**Activity:** In the records below, find every line with the word "your" and copy it.
[Start of section]
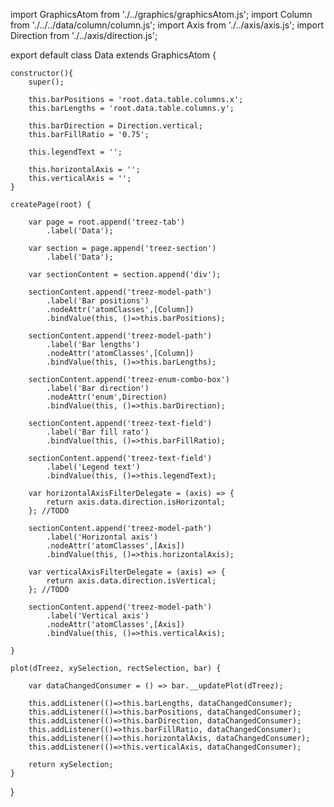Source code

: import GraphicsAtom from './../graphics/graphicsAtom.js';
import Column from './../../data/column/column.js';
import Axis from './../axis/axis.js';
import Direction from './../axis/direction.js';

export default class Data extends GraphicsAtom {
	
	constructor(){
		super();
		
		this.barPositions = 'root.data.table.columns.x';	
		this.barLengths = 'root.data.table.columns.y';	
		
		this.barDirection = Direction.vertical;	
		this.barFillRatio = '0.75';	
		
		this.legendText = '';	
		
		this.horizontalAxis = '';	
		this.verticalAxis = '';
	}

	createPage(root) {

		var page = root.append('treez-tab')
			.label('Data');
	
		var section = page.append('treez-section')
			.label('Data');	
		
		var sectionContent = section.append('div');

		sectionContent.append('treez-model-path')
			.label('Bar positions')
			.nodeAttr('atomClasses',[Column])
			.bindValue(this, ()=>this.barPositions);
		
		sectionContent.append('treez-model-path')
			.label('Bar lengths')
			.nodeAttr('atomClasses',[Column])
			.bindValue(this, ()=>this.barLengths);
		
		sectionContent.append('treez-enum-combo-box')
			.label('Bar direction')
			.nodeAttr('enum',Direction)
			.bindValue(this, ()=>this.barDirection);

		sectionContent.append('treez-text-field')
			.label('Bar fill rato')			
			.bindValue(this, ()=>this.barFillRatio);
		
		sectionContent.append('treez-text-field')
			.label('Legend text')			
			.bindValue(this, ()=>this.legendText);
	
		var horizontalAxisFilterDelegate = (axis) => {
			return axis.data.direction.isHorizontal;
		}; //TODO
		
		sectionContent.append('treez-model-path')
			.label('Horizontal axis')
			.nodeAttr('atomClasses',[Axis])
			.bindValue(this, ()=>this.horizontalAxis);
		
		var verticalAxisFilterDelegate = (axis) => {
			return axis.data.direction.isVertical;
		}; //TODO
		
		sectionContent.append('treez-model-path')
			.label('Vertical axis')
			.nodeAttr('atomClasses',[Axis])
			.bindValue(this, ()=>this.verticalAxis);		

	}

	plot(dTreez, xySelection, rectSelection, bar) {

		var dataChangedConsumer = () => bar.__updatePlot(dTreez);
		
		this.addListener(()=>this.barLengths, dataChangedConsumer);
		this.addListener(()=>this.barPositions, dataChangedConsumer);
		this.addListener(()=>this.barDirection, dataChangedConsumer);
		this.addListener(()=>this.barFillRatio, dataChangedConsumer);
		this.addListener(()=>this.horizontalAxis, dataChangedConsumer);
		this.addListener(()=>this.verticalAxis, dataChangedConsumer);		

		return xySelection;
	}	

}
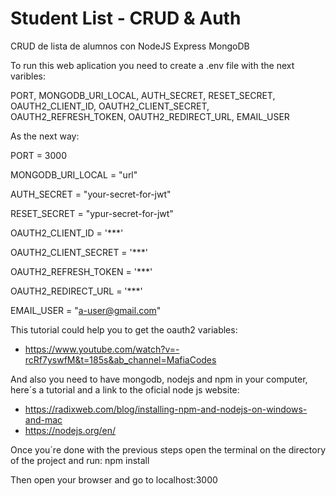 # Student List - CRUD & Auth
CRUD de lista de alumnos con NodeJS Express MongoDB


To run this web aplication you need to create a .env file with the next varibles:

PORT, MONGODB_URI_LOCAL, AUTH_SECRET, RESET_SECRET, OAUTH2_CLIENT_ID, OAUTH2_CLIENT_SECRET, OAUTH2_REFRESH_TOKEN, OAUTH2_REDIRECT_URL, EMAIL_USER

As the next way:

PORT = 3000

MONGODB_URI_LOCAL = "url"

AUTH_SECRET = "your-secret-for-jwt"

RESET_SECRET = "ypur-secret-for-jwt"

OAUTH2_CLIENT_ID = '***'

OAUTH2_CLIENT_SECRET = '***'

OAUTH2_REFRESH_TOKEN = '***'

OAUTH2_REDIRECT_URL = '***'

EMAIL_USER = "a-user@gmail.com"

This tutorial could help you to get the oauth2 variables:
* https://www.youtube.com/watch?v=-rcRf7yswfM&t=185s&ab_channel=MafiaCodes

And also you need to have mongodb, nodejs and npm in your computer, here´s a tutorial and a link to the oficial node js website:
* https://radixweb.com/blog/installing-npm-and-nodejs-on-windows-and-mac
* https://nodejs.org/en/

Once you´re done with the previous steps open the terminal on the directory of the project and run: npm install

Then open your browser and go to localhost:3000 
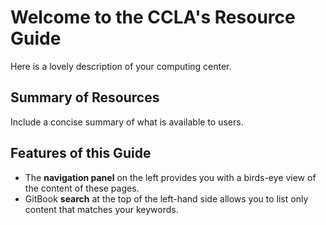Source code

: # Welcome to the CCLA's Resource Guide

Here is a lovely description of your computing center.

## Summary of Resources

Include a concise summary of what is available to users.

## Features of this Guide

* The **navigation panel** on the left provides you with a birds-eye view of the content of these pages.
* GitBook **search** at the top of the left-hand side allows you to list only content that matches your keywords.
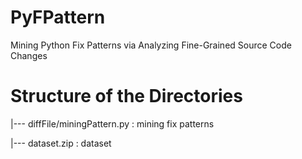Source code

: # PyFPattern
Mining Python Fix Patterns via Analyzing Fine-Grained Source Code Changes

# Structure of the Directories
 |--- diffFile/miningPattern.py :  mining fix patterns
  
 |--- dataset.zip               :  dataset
[End of section]
**Task response:**
AUTH_SECRET = "your-secret-for-jwt"
And also you need to have mongodb, nodejs and npm in your computer, here´s a tutorial and a link to the oficial node js website:
Then open your browser and go to localhost:3000 
Here is a lovely description of your computing center.
* GitBook **search** at the top of the left-hand side allows you to list only content that matches your keywords.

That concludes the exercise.